I am a federal contractor and have been for the last 15 yrs. Before that, I spent 10 yrs working in the commercial side of IT. I have to say, you nailed it brother. The amount of waste in contracting is amazing. There are a lot of reasons for it but it is there. I make my living off of it. I would also say that I find it amazing how many agencies could simply not function anymore without us, how many rely on us to develop their policies for them and to manage their work for them. One thing I see a lot is GS or SES that retire and go work for a contractor in the agency they just left doing essentially the same job for a lot more money. (NOTE: GS and SES are government executive classifications)
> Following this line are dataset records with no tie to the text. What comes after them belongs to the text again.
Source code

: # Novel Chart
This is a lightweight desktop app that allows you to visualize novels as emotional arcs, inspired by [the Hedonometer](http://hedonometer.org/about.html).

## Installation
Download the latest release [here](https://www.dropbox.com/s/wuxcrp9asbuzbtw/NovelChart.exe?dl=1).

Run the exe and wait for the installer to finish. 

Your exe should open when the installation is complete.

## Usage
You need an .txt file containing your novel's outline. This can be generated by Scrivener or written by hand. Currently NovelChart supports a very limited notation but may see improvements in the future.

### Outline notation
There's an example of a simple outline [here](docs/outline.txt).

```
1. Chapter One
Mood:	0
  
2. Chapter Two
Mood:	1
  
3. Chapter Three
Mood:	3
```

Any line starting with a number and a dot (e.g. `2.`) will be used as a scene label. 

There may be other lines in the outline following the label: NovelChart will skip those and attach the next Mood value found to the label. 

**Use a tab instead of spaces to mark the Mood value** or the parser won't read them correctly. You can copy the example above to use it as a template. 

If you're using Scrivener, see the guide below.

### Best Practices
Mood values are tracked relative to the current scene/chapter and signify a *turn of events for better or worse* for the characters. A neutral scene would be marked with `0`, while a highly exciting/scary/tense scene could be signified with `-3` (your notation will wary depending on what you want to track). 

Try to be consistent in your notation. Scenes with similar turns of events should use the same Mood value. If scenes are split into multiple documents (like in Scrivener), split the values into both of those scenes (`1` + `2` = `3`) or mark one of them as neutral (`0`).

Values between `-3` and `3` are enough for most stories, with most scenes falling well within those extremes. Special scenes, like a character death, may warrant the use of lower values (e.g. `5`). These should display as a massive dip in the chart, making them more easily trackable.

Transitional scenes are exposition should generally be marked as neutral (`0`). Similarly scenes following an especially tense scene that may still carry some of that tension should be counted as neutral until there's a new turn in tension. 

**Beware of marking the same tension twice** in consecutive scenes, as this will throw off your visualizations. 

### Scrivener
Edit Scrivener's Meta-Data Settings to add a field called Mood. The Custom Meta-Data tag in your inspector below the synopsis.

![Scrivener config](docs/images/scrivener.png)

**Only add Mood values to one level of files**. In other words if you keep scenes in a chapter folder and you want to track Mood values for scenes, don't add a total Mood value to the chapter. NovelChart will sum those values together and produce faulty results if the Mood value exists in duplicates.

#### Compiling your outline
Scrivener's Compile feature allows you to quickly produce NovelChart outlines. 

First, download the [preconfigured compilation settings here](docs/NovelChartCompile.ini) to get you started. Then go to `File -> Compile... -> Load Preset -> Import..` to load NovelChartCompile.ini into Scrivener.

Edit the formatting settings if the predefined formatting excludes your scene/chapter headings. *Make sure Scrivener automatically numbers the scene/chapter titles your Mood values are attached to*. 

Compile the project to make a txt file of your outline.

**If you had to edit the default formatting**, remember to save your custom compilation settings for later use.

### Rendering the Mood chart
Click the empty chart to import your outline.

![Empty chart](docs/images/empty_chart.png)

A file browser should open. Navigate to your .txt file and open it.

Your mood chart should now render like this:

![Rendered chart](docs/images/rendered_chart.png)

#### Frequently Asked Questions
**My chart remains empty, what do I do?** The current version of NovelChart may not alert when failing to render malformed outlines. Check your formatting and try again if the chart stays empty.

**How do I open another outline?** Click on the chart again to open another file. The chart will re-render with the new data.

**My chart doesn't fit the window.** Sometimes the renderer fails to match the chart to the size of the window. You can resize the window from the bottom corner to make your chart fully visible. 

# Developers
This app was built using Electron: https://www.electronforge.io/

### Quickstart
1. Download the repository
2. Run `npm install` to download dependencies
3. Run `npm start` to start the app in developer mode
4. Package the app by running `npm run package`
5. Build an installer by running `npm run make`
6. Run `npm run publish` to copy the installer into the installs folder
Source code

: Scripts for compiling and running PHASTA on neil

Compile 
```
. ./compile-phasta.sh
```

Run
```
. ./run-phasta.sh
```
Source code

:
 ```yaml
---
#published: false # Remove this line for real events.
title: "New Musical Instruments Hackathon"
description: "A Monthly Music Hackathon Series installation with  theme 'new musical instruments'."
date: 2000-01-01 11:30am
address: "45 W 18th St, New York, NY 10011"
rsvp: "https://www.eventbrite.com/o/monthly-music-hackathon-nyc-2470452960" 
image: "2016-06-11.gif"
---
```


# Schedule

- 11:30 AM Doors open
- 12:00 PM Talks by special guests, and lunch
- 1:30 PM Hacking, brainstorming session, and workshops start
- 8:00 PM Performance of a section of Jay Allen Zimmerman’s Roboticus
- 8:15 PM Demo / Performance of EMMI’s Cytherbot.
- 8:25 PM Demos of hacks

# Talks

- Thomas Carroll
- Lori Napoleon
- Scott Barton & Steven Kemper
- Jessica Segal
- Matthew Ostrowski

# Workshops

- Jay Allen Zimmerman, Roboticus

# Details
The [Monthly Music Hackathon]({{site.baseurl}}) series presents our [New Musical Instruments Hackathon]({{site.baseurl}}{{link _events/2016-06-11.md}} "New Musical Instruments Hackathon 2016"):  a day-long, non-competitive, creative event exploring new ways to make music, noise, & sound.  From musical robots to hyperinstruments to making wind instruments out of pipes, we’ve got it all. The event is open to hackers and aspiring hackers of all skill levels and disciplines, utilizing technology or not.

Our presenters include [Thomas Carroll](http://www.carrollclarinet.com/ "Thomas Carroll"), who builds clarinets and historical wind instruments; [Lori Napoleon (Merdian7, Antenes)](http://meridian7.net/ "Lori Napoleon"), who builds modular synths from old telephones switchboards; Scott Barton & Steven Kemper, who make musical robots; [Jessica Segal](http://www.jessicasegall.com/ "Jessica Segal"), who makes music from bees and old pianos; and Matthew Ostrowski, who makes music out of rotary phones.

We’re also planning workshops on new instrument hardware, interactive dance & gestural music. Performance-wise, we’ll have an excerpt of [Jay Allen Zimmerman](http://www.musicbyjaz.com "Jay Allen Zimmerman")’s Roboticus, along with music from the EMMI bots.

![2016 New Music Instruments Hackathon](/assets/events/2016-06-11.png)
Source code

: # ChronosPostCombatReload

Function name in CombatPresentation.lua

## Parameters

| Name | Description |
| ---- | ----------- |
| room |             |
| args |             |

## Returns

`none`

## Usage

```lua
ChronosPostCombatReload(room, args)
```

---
Ya know, one of the reasons this happens, at least in IT, is that the GS pay scales and the rules about pay make it hard for the government to compete against the private sector for really good talent. You would never have a GS14 make more than an SES but in the private sector a top cyber security guy can very easily make more than his manager and there is no way your going to convince a guy that can make $200k a year at Bank of America to work at a GS12 rate. Put them on a Firm-Fixed-Price contract and salary does not matter. That is one thing that needs to be fixed.
The other messed up thing is how the government contracts. Too often the contracts do not align with what the government actually needs or the COR (Contracting Officer's Representative) wants or they failed to think through what it is they wanted and so end up spending more.
Another thing, GET PEOPLE OUT OF DC! OMG...If we could move half the work that just HAS to be done on site in DC, MD and NOVA to places like Pittsburgh or Detroit or even Tampa we could save so much money on facilities and labor. Office space in Richmond is a whole lot cheaper than in Arlington. God forbid we allow people to telework from Utah but they can from Prince Georges County. That, and we need to cut down on the number of positions that require a secret clearance or above. TOO many positions that should not be cleared are requiring it. A secret clearance adds about 20% to labor costs because it reduces the pool. A TS/SCI with poly? Add 35% to the salary. So few people qualify and it takes so long to get the clearance done that those that have them are worth gold.
Oh lord. I could go on and on but I wont bore you. Point is, you are right. In the long run we need to move back to having more government staff and fewer contractors and we need a better way to pay and manage them. Fortunately for me I am retiring in 12 years and I do not think that even if they started today they could unfuck this mess in that time.